——同期には山田孝之、宮崎あおい、蒼井優と、錚々(そうそう)たる顔ぶれが並ぶ。売れない間、売れっ子の彼らや魅力あるアーティストたちを見続けた。

松本:私の友達はすぐにスターになったんです。スタートはみんなそれほど変わらないのに、私だけが売れなかった。何が違うんだろう? と思いましたが、違いは明白でした。演技力だったり人間力だったり。仕事がほとんどない間、ずっと彼らを見てきました。そのうち、演技がうまいことよりも人間性がいかに魅力的かが大切だと気づいたんです。人間力があればおのずと演技力もついてくる。人間としての中身がしっかりしているなら、演技はいかようにも自由にできる。そのほうがすごく自由ではないか。私は存在しているだけで説得力があるような俳優になりたかった。どうしたら自分に自信を持てるか、どんな人間になりたいかを学んできた20年だったと思います。

■心でつながりたい

——20年、友達と遊んでいても心から笑ったことがなかった。心には売れない自分をなんとかしなければという思いばかり。人間力を磨こうと25歳で一念発起して1年間英国へ留学したが、ただ真面目に勉強した。「未熟な私には遊ぶ資格がない」と自分を縛り付けていた。だから面白みのない人間になっていたと気がついたのは、帰国後しばらく経ってからだ。

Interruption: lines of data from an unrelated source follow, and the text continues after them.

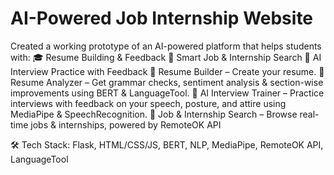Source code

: # AI-Powered Job Internship Website
Created a working prototype of an AI-powered platform that helps students with:  🎓 Resume Building &amp; Feedback 🎯 Smart Job &amp; Internship Search 🧠 AI Interview Practice with Feedback
🔹 Resume Builder – Create your resume.
🔹 Resume Analyzer – Get grammar checks, sentiment analysis & section-wise improvements using BERT & LanguageTool.
🔹 AI Interview Trainer – Practice interviews with feedback on your speech, posture, and attire using MediaPipe & SpeechRecognition.
🔹 Job & Internship Search – Browse real-time jobs & internships, powered by RemoteOK API

🛠️ Tech Stack: Flask, HTML/CSS/JS, BERT, NLP, MediaPipe, RemoteOK API, LanguageTool
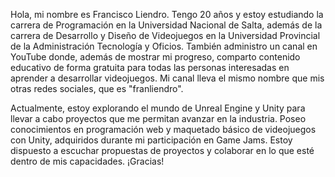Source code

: Hola, mi nombre es Francisco Liendro. Tengo 20 años y estoy estudiando la carrera de Programación en la Universidad Nacional de Salta, además de la carrera de Desarrollo y Diseño de Videojuegos en la Universidad Provincial de la Administración Tecnología y Oficios. También administro un canal en YouTube donde, además de mostrar mi progreso, comparto contenido educativo de forma gratuita para todas las personas interesadas en aprender a desarrollar videojuegos. Mi canal lleva el mismo nombre que mis otras redes sociales, que es "franliendro".

Actualmente, estoy explorando el mundo de Unreal Engine y Unity para llevar a cabo proyectos que me permitan avanzar en la industria. Poseo conocimientos en programación web y maquetado básico de videojuegos con Unity, adquiridos durante mi participación en Game Jams. Estoy dispuesto a escuchar propuestas de proyectos y colaborar en lo que esté dentro de mis capacidades. ¡Gracias!
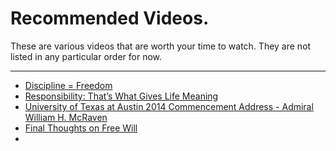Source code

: # Recommended Videos.
These are various videos that are worth your time to watch. They are not listed in any particular order for now. 

---

- [Discipline = Freedom](https://www.youtube.com/watch?v=eBmVv2P-v2s)
- [Responsibility: That’s What Gives Life Meaning](https://www.youtube.com/watch?v=O6-zTxWXnCo)
- [University of Texas at Austin 2014 Commencement Address - Admiral William H. McRaven](https://www.youtube.com/watch?v=pxBQLFLei70)
- [Final Thoughts on Free Will](https://www.youtube.com/watch?v=u45SP7Xv_oU)
-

松本:今ようやく自立できてきて、私は本当の意味でこれから笑ったり遊んだりしていくんだろうと思っています。旅行でも「楽しい」という感覚の中で見るものは、すごく美しいはず。真面目に生き過ぎると、感性が心に入る余裕がないんですよね。

 心の底から笑いたい。何か楽しいことをしたい、遊びたい。遊びこそ人生に豊かさをもたらしてくれるとすごく感じています。もっと人と心でつながりたいですし、コミュニケーションを取りたい。そういう気持ちになれた今は、私自身がすごく変わるときなのかもしれません。